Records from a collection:
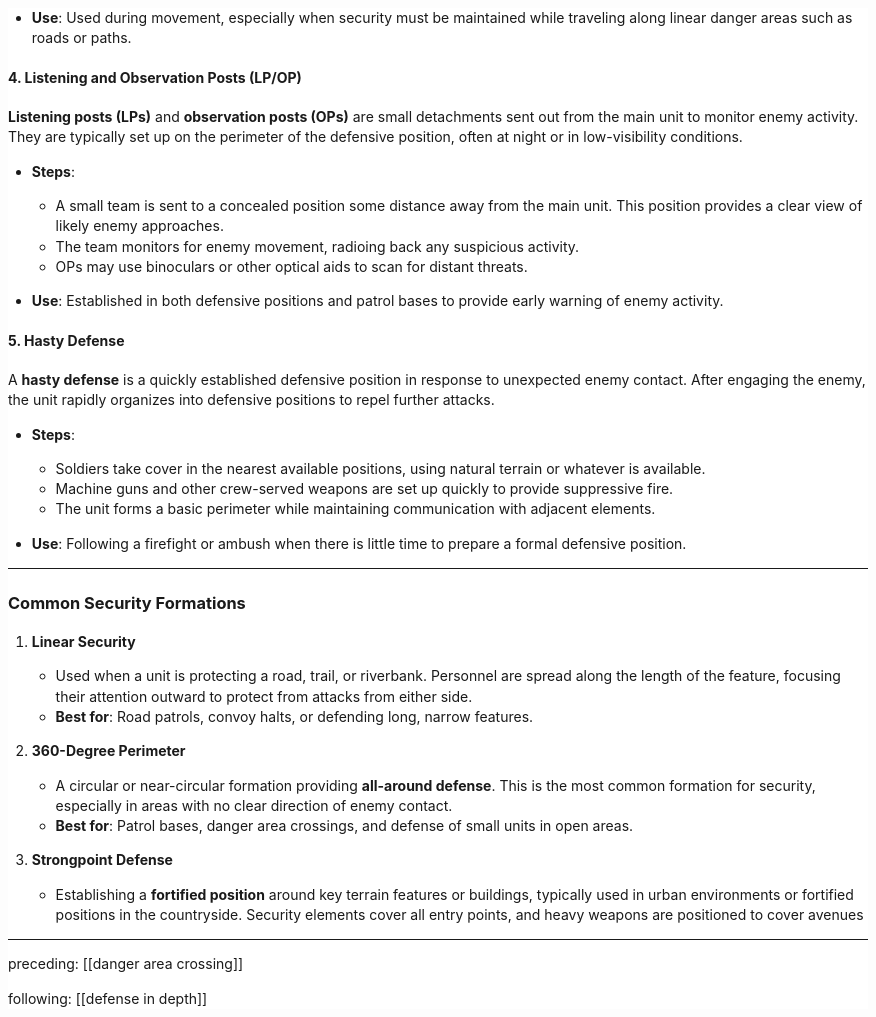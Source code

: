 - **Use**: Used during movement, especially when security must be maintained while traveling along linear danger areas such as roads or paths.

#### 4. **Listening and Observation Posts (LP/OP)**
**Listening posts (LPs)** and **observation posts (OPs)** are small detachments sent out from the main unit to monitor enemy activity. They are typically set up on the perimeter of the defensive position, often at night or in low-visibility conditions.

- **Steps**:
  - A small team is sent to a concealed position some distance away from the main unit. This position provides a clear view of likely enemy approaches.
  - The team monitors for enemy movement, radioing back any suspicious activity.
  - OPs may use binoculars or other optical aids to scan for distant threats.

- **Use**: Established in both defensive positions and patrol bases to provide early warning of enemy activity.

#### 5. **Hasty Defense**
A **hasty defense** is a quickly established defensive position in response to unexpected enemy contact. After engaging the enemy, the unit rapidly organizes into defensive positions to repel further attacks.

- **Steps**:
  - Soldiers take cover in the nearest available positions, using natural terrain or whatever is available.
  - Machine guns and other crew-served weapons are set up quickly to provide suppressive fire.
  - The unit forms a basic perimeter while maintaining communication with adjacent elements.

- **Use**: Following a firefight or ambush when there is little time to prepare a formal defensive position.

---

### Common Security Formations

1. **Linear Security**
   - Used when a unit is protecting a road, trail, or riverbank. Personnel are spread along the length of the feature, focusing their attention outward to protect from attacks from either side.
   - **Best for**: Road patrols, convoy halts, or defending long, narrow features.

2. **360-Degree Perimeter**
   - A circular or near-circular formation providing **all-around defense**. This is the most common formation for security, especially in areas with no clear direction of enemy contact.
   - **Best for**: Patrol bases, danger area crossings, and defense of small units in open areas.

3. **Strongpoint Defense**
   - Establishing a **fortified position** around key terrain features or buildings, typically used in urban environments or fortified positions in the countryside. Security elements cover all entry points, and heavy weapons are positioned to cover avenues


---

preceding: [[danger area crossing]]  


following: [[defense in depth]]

ABOUT THIS TASK
Repeat every entry above exactly; images stay out of the copy.

RESULT BELOW
Source code

: - **Use**: Used during movement, especially when security must be maintained while traveling along linear danger areas such as roads or paths.

#### 4. **Listening and Observation Posts (LP/OP)**
**Listening posts (LPs)** and **observation posts (OPs)** are small detachments sent out from the main unit to monitor enemy activity. They are typically set up on the perimeter of the defensive position, often at night or in low-visibility conditions.

- **Steps**:
  - A small team is sent to a concealed position some distance away from the main unit. This position provides a clear view of likely enemy approaches.
  - The team monitors for enemy movement, radioing back any suspicious activity.
  - OPs may use binoculars or other optical aids to scan for distant threats.

- **Use**: Established in both defensive positions and patrol bases to provide early warning of enemy activity.

#### 5. **Hasty Defense**
A **hasty defense** is a quickly established defensive position in response to unexpected enemy contact. After engaging the enemy, the unit rapidly organizes into defensive positions to repel further attacks.

- **Steps**:
  - Soldiers take cover in the nearest available positions, using natural terrain or whatever is available.
  - Machine guns and other crew-served weapons are set up quickly to provide suppressive fire.
  - The unit forms a basic perimeter while maintaining communication with adjacent elements.

- **Use**: Following a firefight or ambush when there is little time to prepare a formal defensive position.

---

### Common Security Formations

1. **Linear Security**
   - Used when a unit is protecting a road, trail, or riverbank. Personnel are spread along the length of the feature, focusing their attention outward to protect from attacks from either side.
   - **Best for**: Road patrols, convoy halts, or defending long, narrow features.

2. **360-Degree Perimeter**
   - A circular or near-circular formation providing **all-around defense**. This is the most common formation for security, especially in areas with no clear direction of enemy contact.
   - **Best for**: Patrol bases, danger area crossings, and defense of small units in open areas.

3. **Strongpoint Defense**
   - Establishing a **fortified position** around key terrain features or buildings, typically used in urban environments or fortified positions in the countryside. Security elements cover all entry points, and heavy weapons are positioned to cover avenues


---

preceding: [[danger area crossing]]  


following: [[defense in depth]]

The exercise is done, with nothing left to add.